(Document images with source code)

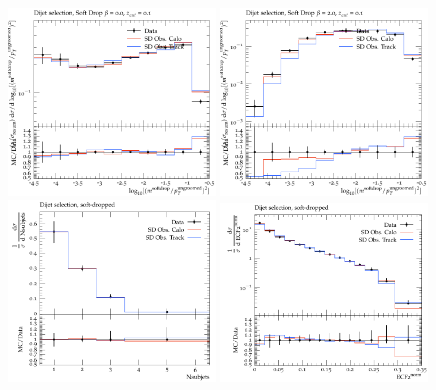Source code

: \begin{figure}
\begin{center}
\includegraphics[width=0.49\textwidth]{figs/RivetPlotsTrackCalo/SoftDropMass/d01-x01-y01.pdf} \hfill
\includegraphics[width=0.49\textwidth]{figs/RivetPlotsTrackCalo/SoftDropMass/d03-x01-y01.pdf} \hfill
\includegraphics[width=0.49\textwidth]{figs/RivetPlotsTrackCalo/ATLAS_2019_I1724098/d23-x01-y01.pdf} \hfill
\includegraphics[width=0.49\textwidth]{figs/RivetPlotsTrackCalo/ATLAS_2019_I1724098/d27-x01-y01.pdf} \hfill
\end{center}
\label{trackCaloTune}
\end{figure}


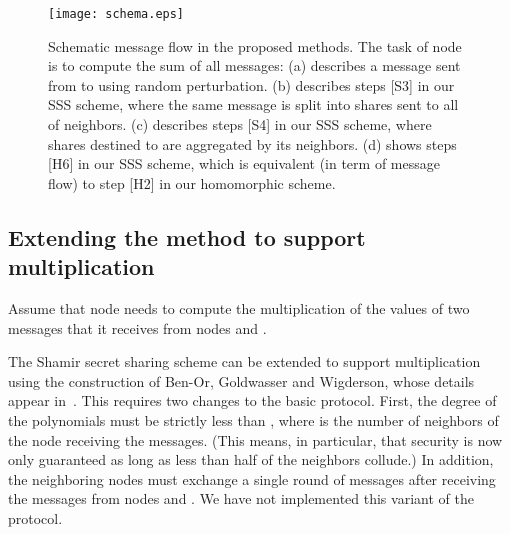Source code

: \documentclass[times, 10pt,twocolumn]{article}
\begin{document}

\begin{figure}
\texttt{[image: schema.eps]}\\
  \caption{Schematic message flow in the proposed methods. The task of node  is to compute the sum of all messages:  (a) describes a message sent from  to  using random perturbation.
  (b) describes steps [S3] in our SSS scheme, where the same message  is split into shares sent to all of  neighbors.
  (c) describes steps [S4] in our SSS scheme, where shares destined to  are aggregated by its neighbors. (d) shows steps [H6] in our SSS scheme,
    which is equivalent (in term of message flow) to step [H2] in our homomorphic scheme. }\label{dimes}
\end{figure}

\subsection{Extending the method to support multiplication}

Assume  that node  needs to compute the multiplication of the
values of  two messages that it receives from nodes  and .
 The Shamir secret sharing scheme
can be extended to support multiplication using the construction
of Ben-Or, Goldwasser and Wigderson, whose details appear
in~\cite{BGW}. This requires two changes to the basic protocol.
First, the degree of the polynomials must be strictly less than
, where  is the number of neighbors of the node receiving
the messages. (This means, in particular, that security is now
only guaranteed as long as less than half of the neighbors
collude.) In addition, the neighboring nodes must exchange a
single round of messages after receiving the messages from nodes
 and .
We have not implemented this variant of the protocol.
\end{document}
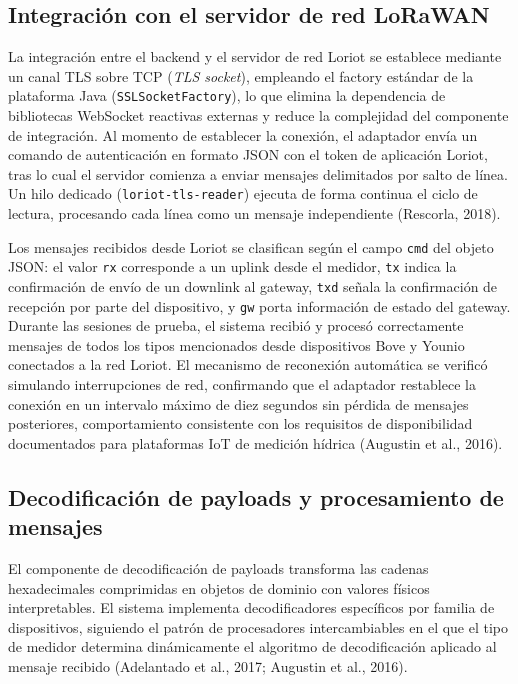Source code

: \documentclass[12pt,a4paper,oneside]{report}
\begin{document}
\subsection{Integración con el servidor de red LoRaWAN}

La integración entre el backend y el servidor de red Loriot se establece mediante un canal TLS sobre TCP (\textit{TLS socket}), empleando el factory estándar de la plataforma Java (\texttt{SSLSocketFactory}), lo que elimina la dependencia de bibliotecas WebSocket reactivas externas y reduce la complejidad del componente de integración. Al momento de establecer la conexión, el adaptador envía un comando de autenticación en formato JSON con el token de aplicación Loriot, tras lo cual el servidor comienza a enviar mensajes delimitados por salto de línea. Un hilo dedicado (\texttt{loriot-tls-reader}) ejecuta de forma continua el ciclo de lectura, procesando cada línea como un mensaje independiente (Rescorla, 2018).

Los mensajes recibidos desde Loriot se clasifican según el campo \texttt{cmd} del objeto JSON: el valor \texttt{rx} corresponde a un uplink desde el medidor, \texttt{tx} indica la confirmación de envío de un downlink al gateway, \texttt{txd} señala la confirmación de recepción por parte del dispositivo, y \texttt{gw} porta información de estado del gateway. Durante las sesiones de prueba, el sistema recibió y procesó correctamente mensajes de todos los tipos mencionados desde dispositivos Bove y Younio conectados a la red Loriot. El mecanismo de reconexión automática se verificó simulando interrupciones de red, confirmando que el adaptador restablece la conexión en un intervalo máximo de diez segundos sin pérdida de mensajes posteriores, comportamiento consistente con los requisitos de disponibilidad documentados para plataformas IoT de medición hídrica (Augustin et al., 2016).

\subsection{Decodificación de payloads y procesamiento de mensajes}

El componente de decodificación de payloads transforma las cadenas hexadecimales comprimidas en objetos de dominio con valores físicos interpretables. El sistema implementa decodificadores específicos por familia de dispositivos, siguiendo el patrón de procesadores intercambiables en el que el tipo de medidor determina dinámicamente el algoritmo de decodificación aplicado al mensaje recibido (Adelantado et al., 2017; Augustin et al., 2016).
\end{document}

* * *

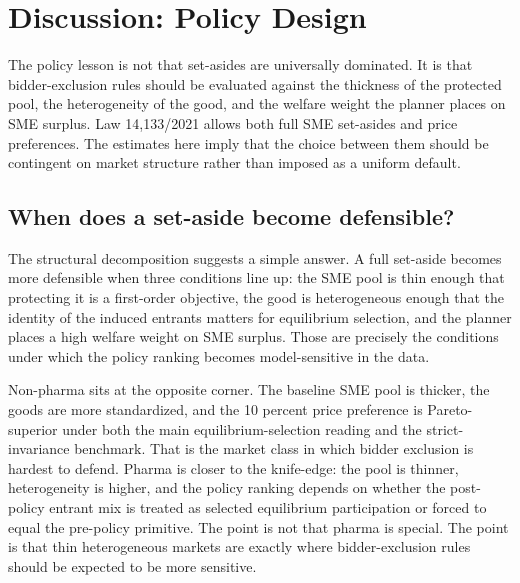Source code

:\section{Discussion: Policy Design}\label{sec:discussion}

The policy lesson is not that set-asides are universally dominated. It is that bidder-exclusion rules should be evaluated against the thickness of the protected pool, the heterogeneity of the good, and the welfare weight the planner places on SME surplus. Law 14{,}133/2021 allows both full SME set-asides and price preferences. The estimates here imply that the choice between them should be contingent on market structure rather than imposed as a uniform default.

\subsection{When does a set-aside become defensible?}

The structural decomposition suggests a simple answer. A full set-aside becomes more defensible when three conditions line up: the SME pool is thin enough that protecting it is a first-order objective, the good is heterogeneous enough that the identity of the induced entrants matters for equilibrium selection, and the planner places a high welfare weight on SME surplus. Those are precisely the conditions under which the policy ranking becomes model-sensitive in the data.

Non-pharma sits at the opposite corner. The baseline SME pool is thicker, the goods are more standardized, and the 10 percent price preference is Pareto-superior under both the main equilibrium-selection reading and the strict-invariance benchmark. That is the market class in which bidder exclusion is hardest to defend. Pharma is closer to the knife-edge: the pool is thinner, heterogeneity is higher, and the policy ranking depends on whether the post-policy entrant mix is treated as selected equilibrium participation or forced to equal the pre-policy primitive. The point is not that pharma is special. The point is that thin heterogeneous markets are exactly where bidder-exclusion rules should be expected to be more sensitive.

WHAT YOU SHOULD DO.
Reply with the count alone: how many lines of the records contain the string "flow"?

ANSWER SECTION.
2